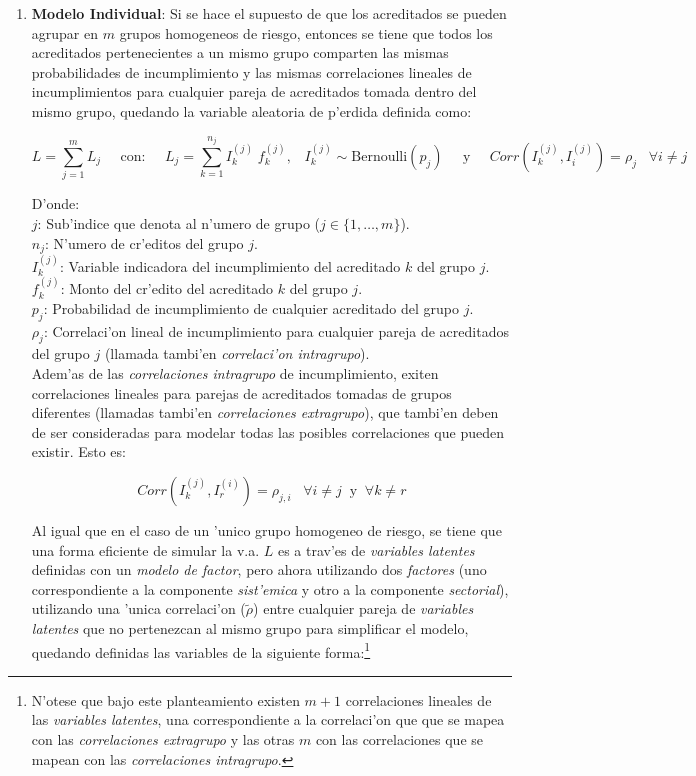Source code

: \documentclass[10pt, oneside]{article}
\begin{document}
\begin{enumerate}

\item{\textbf{Modelo Individual}}: Si se hace el supuesto de que los acreditados se pueden agrupar en $m$ grupos homogeneos de riesgo, entonces se tiene que todos los acreditados pertenecientes a un mismo grupo comparten las mismas probabilidades de incumplimiento y las mismas correlaciones lineales de incumplimientos para cualquier pareja de acreditados tomada dentro del mismo grupo, quedando la variable aleatoria de p'erdida definida como:

\[L = \sum_{j=1}^{m} L_j\;\;\;\;\;\mbox{con:}\;\;\;\;\;L_j = \sum_{k=1}^{n_j} I_k^{(j)}\;f_k^{(j)},\;\;\; I_k^{(j)}\sim\mbox{Bernoulli}(p_j) \;\;\;\;\;\mbox{y}\;\;\;\;\; Corr(I_k^{(j)}, I_i^{(j)}) =\rho_j \;\;\; \forall i \neq j\]

\noindent D'onde:\\
$j$: Sub'indice que denota al n'umero de grupo ($j \in \{ 1, \ldots, m\}$).\\
$n_j$: N'umero de cr'editos del grupo $j$.\\
$I_k^{(j)}$: Variable indicadora del incumplimiento del acreditado $k$ del grupo $j$.\\
$f_k^{(j)}$: Monto del cr'edito del acreditado $k$ del grupo $j$.\\
$p_j$: Probabilidad de incumplimiento de cualquier acreditado del grupo $j$.\\
$\rho_j$: Correlaci'on lineal de incumplimiento para cualquier pareja de acreditados del grupo $j$ (llamada tambi'en \emph{correlaci'on intragrupo}).\\

\noindent
Adem'as de las \emph{correlaciones intragrupo} de incumplimiento, exiten correlaciones lineales para parejas de acreditados tomadas de grupos diferentes (llamadas tambi'en \emph{correlaciones extragrupo}), que tambi'en deben de ser consideradas para modelar todas las posibles correlaciones que pueden existir. Esto es:

\[Corr(I_k^{(j)}, I_r^{(i)}) = \rho_{j,i} \;\;\; \forall i \neq j \;\;\mbox{y}\;\; \forall k \neq r\]

\noindent
Al igual que en el caso de un 'unico grupo homogeneo de riesgo, se tiene que una forma eficiente de simular la v.a. $L$ es a trav'es de \emph{variables latentes} definidas con un \emph{modelo de factor}, pero ahora utilizando dos \emph{factores} (uno correspondiente a la componente \emph{sist'emica} y otro a la componente \emph{sectorial}), utilizando una 'unica correlaci'on ($\widetilde{\rho}$) entre cualquier pareja de \emph{variables latentes} que no pertenezcan al mismo grupo para simplificar el modelo, quedando definidas las variables de la siguiente forma:\footnote{N'otese que bajo este planteamiento existen $m+1$ correlaciones lineales de las \emph{variables latentes}, una correspondiente a la correlaci'on que que se mapea con las \emph{correlaciones extragrupo} y las otras $m$ con las correlaciones que se mapean con las \emph{correlaciones intragrupo}.}


\end{enumerate}
\end{document}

———

Once the pictures are removed, output the remaining material exactly.

* OUTPUT FOR THIS EXERCISE:
Source code

: \documentclass[10pt, oneside]{article}
\begin{document}
\begin{enumerate}

\item{\textbf{Modelo Individual}}: Si se hace el supuesto de que los acreditados se pueden agrupar en $m$ grupos homogeneos de riesgo, entonces se tiene que todos los acreditados pertenecientes a un mismo grupo comparten las mismas probabilidades de incumplimiento y las mismas correlaciones lineales de incumplimientos para cualquier pareja de acreditados tomada dentro del mismo grupo, quedando la variable aleatoria de p'erdida definida como:

\[L = \sum_{j=1}^{m} L_j\;\;\;\;\;\mbox{con:}\;\;\;\;\;L_j = \sum_{k=1}^{n_j} I_k^{(j)}\;f_k^{(j)},\;\;\; I_k^{(j)}\sim\mbox{Bernoulli}(p_j) \;\;\;\;\;\mbox{y}\;\;\;\;\; Corr(I_k^{(j)}, I_i^{(j)}) =\rho_j \;\;\; \forall i \neq j\]

\noindent D'onde:\\
$j$: Sub'indice que denota al n'umero de grupo ($j \in \{ 1, \ldots, m\}$).\\
$n_j$: N'umero de cr'editos del grupo $j$.\\
$I_k^{(j)}$: Variable indicadora del incumplimiento del acreditado $k$ del grupo $j$.\\
$f_k^{(j)}$: Monto del cr'edito del acreditado $k$ del grupo $j$.\\
$p_j$: Probabilidad de incumplimiento de cualquier acreditado del grupo $j$.\\
$\rho_j$: Correlaci'on lineal de incumplimiento para cualquier pareja de acreditados del grupo $j$ (llamada tambi'en \emph{correlaci'on intragrupo}).\\

\noindent
Adem'as de las \emph{correlaciones intragrupo} de incumplimiento, exiten correlaciones lineales para parejas de acreditados tomadas de grupos diferentes (llamadas tambi'en \emph{correlaciones extragrupo}), que tambi'en deben de ser consideradas para modelar todas las posibles correlaciones que pueden existir. Esto es:

\[Corr(I_k^{(j)}, I_r^{(i)}) = \rho_{j,i} \;\;\; \forall i \neq j \;\;\mbox{y}\;\; \forall k \neq r\]

\noindent
Al igual que en el caso de un 'unico grupo homogeneo de riesgo, se tiene que una forma eficiente de simular la v.a. $L$ es a trav'es de \emph{variables latentes} definidas con un \emph{modelo de factor}, pero ahora utilizando dos \emph{factores} (uno correspondiente a la componente \emph{sist'emica} y otro a la componente \emph{sectorial}), utilizando una 'unica correlaci'on ($\widetilde{\rho}$) entre cualquier pareja de \emph{variables latentes} que no pertenezcan al mismo grupo para simplificar el modelo, quedando definidas las variables de la siguiente forma:\footnote{N'otese que bajo este planteamiento existen $m+1$ correlaciones lineales de las \emph{variables latentes}, una correspondiente a la correlaci'on que que se mapea con las \emph{correlaciones extragrupo} y las otras $m$ con las correlaciones que se mapean con las \emph{correlaciones intragrupo}.}


\end{enumerate}
\end{document}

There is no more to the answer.